Under the last Labour government, I was a senior civil servant, and in one of my roles, I was Director of Communications at what is now the Ministry of Justice. In many respects, both under the last government and in this one, MoJ is one of the most quietly reforming of departments – unglamorous yet critical to the evolution of our justice system, which ought to be the best in the world, yet struggles.
I worked closely with the then Lord Chancellor, the dynamic and forward-thinking Charlie Falconer, and Lord Chief Justice, Harry Woolf, who has since become a valuable source of insight to me on restorative justice and mediation.
The two of them were responsible for an important new constitutional settlement with the judiciary. I supported them by creating the first ever Head of Public Information to support the Lord Chief Justice. Society stands to gain by an independent judiciary, a modern one that can effectively communicate its purpose and plans. My other main challenges in that time were leading communications planning across Whitehall to support the implementation of the Freedom of Information Act, where we won grudging acceptance from sceptics that government was ready to be open, and communicating significant changes in legal aid, though not on the scale of what has happened since.
Some sections of the media did themselves no favours on FoI by making vexatious requests. But I spent most of my time arguing the case for greater openness in government, even though many ministers and civil servants I worked with thought FoI was more trouble than it was worth. This was altogether the wrong attitude, in my view. We still have a “need to know”, rather than a “need to share” culture in government and large companies, and security and commercial confidence are best protected if boundaries between sensitive and public information are not blurred.
I reported to the Permanent Secretary, Sir Alex Allan, who as Tony Blair’s e-Envoy, first appointed me in 2000 as the UK Government’s new Director of e-Communications.

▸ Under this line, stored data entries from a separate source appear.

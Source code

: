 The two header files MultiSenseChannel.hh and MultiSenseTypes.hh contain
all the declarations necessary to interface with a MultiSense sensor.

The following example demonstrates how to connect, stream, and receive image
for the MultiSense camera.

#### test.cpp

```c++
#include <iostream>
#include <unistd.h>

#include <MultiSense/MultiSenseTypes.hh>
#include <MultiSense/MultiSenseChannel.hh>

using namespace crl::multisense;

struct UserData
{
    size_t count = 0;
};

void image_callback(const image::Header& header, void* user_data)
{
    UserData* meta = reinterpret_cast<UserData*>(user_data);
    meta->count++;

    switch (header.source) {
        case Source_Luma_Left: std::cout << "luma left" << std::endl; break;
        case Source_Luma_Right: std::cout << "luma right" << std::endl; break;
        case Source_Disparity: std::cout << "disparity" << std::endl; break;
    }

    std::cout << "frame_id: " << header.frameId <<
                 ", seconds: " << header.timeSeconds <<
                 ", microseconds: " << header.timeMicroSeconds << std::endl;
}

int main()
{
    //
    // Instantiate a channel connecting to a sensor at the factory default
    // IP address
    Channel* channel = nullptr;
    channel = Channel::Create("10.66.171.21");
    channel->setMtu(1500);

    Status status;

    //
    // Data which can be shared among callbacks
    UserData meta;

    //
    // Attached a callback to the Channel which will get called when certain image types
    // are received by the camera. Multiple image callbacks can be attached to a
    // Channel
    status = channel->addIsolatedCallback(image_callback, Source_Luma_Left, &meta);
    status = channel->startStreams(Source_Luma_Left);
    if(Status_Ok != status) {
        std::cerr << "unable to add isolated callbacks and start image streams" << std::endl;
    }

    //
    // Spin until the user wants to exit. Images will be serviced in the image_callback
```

This period in my career revived a life-long interest in social policy, especially reform of the criminal justice system. I was a member of the National Criminal Justice Board, representing the communications function of Home Office, MoJ and Crown Prosecution Service, and led internal consultancy on collaboration among all the main criminal justice agencies in England and Wales for what was the Office for Criminal Justice Reform.
But it was my work as a consultant at Cornerstone Global Associates in support of advocacy and business development for the restorative justice expert and pioneer John McDonald, at ProActive ReSolutions, that is still the most far-reaching. John McDonald took me under his wing in training Lancashire Constabulary develop their officers’ skills in implementing restorative justice.

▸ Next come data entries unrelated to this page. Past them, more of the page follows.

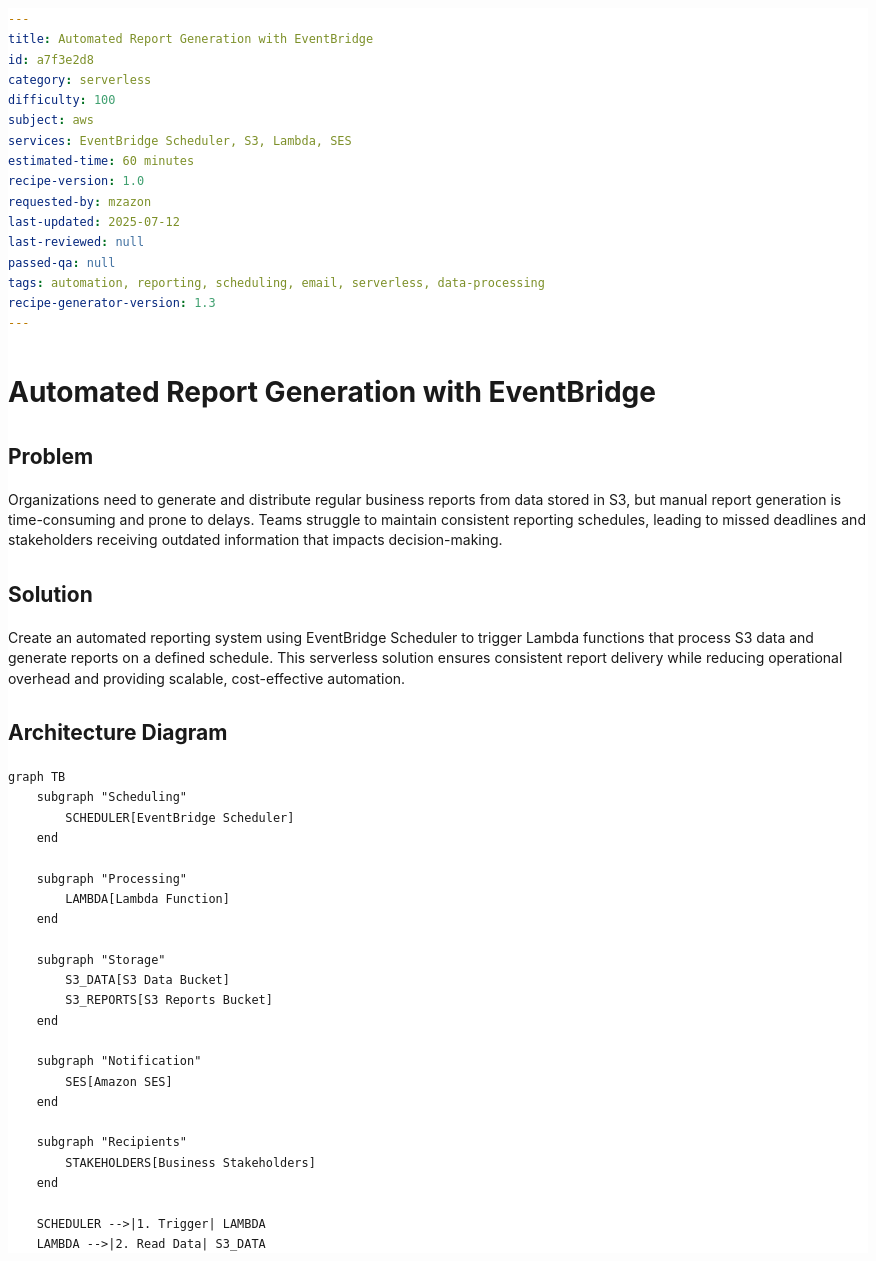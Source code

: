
 ```yaml
---
title: Automated Report Generation with EventBridge
id: a7f3e2d8
category: serverless
difficulty: 100
subject: aws
services: EventBridge Scheduler, S3, Lambda, SES
estimated-time: 60 minutes
recipe-version: 1.0
requested-by: mzazon
last-updated: 2025-07-12
last-reviewed: null
passed-qa: null
tags: automation, reporting, scheduling, email, serverless, data-processing
recipe-generator-version: 1.3
---
```


# Automated Report Generation with EventBridge

## Problem

Organizations need to generate and distribute regular business reports from data stored in S3, but manual report generation is time-consuming and prone to delays. Teams struggle to maintain consistent reporting schedules, leading to missed deadlines and stakeholders receiving outdated information that impacts decision-making.

## Solution

Create an automated reporting system using EventBridge Scheduler to trigger Lambda functions that process S3 data and generate reports on a defined schedule. This serverless solution ensures consistent report delivery while reducing operational overhead and providing scalable, cost-effective automation.

## Architecture Diagram

```mermaid
graph TB
    subgraph "Scheduling"
        SCHEDULER[EventBridge Scheduler]
    end
    
    subgraph "Processing"
        LAMBDA[Lambda Function]
    end
    
    subgraph "Storage"
        S3_DATA[S3 Data Bucket]
        S3_REPORTS[S3 Reports Bucket]
    end
    
    subgraph "Notification"
        SES[Amazon SES]
    end
    
    subgraph "Recipients"
        STAKEHOLDERS[Business Stakeholders]
    end
    
    SCHEDULER -->|1. Trigger| LAMBDA
    LAMBDA -->|2. Read Data| S3_DATA
```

Under the Coalition Government, I worked as a private sector consultant making the case for the wider adoption of restorative justice, conducting primary and secondary research that brought me into contact with MoJ ministers, police forces, Restorative Justice Council and Cambridge University’s Institute of Criminology. I supported a wider coalition, led by the Restorative Justice Council, that led to changes in legislation, and a marked shift in the institutional response to restorative justice.
The tide has turned on restorative justice, partly for economic, political and professional reasons. Economic, because pressure on public spending means reducing court and other costs. Political, because the last Labour government was timid about reform in this area, fearing a backlash from right-wing media. The Daily Mail has good instincts on public anxiety on many issues, but I think that it does not understand the cycle of emotions that victims of crime go through. Anger is certainly part of the response, and rightly so, but other emotions also come into play, to which media and officialdom are all too often insensitive. Victims of crime suffer a triple whammy: the crime itself, the authorities’ often clunky response to it, and media and society’s either sensationalist or resigned response to it. Lacking is emotional intelligence, and a process for managing response over time.

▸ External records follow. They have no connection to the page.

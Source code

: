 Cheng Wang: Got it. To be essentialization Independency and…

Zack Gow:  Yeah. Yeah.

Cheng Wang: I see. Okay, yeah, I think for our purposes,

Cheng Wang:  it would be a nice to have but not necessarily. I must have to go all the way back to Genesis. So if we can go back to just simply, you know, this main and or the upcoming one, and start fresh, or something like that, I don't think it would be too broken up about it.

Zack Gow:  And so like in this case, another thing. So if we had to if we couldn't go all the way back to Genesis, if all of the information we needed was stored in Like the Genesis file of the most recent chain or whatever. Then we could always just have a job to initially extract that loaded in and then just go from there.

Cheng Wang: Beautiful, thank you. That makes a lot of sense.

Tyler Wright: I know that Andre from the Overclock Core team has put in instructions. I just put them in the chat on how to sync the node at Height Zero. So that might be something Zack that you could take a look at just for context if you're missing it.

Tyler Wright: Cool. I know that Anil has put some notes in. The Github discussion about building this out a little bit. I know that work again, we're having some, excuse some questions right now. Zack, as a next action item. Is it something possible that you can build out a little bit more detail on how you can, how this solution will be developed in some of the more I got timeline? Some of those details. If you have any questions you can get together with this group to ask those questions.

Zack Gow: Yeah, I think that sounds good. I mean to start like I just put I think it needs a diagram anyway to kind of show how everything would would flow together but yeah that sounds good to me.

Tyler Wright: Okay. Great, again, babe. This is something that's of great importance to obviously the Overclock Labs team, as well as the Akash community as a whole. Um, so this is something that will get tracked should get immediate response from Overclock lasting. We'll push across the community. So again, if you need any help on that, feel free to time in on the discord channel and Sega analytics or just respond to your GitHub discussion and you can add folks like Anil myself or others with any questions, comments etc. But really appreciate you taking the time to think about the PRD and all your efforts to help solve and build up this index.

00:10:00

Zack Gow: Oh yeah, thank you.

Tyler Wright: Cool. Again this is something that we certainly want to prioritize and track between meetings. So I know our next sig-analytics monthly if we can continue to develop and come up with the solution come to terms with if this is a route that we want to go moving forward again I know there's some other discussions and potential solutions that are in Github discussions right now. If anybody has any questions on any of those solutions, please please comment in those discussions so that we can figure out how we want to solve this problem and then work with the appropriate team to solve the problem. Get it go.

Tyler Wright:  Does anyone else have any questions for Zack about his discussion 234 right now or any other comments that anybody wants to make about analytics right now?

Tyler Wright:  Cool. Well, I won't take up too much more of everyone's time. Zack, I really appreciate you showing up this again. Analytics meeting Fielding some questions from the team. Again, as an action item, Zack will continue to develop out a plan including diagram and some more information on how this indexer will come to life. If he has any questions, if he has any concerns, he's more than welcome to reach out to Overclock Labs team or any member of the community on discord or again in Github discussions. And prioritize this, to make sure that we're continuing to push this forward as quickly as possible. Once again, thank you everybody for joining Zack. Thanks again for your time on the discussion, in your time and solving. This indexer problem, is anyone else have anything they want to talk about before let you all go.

There is a deep desire to understand what has happened, to make sense of it, if not forgive, at least accept, obtain justice, and move on. Restorative justice is not a substitute for custodial sentences for some crimes, but even with serious crimes, it can make a difference.
All political parties need to confront the deeper issues relating to crime and punishment, in a way that both acknowledges the experience of victims of crime and crime’s wider impact on families and communities, and fosters a positive environment for addressing the consequences of crime.
I know from former colleagues and more recent contacts in the criminal justice system that there is an ongoing debate on the future of police and crime commissioners. My advice to all political parties is to lay off the Chief Constables and concentrate instead on building a better, deeper public understanding of crime and its resolution. That’s where real leadership lies.